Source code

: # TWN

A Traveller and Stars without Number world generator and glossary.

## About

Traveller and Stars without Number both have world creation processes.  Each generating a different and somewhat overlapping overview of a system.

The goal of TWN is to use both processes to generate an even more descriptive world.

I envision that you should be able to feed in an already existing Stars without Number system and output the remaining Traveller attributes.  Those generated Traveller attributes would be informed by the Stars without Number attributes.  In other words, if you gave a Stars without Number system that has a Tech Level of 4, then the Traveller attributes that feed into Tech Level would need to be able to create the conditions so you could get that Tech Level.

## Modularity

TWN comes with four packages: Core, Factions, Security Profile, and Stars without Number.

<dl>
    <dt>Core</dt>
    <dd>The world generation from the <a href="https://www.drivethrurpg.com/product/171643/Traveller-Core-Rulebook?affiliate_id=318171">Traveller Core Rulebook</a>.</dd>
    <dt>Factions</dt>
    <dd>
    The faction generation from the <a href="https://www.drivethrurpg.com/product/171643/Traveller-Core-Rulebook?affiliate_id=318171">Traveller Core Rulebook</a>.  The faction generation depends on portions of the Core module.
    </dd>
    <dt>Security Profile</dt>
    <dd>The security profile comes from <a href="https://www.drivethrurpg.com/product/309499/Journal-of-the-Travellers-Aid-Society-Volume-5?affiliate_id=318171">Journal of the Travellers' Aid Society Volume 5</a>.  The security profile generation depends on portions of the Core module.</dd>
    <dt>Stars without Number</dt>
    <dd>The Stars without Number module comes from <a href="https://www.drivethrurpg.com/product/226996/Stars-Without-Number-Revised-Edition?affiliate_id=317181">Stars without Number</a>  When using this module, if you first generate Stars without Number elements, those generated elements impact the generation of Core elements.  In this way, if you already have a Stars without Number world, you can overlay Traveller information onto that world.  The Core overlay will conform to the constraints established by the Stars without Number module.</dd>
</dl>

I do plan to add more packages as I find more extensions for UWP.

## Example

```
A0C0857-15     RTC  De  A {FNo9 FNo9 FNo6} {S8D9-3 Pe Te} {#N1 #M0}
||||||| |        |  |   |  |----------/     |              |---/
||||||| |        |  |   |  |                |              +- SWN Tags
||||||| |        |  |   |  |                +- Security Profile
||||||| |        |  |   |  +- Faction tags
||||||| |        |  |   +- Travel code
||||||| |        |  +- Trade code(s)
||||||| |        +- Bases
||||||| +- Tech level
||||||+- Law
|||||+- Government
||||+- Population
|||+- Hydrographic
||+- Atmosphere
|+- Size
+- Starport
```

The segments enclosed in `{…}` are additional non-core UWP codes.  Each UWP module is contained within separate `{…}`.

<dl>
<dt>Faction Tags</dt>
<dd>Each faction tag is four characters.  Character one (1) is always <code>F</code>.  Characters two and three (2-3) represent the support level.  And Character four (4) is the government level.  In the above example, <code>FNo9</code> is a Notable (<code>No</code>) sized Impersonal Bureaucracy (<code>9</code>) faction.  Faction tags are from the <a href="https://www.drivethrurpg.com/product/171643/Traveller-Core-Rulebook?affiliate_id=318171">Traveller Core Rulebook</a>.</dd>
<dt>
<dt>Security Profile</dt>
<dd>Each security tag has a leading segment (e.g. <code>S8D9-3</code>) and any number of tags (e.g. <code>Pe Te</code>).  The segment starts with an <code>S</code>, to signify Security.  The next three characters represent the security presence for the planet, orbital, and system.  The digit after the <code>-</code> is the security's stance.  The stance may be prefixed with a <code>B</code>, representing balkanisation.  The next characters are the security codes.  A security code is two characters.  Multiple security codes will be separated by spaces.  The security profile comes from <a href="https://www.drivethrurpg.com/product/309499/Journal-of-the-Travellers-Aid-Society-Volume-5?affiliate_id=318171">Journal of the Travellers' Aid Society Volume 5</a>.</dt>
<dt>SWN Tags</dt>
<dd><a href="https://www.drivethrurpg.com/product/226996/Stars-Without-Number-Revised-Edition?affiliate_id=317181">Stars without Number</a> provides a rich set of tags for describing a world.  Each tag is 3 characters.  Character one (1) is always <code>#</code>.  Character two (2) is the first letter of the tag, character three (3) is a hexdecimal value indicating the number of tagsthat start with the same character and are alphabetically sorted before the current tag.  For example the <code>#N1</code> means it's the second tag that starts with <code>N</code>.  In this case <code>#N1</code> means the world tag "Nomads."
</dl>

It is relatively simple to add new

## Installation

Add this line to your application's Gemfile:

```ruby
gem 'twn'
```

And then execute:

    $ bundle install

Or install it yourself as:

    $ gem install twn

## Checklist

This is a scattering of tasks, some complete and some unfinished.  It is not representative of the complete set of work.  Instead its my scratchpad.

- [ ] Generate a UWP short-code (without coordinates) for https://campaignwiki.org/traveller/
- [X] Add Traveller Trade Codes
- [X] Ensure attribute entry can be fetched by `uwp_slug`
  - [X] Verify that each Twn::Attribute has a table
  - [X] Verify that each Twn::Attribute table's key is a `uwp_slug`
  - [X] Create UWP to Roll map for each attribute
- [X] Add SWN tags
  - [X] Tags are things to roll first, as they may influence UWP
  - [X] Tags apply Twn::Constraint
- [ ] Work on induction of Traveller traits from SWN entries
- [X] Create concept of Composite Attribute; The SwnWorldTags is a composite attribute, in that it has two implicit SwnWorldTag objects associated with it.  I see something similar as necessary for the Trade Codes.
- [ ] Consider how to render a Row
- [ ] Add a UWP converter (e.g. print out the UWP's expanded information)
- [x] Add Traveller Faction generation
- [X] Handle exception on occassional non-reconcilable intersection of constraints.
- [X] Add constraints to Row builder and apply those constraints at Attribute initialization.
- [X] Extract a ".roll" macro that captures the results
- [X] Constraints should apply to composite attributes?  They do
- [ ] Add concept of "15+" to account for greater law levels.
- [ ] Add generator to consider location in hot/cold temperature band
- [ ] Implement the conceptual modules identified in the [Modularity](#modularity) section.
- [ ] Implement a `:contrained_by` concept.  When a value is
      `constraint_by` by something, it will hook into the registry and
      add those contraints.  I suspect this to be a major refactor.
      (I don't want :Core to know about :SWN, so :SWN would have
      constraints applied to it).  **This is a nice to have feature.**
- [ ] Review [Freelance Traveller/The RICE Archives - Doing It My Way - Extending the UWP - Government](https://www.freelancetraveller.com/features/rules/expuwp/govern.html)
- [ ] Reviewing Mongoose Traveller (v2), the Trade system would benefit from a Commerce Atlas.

+++++

### WORK TO BE COMPLETED
Beginning with the first line of the entries, repeat each line exactly until you have reproduced the one containing "Traveller and Stars without Number both", and add nothing further.

### RESULT BELOW
Source code

: # TWN

A Traveller and Stars without Number world generator and glossary.

## About

Traveller and Stars without Number both have world creation processes.  Each generating a different and somewhat overlapping overview of a system.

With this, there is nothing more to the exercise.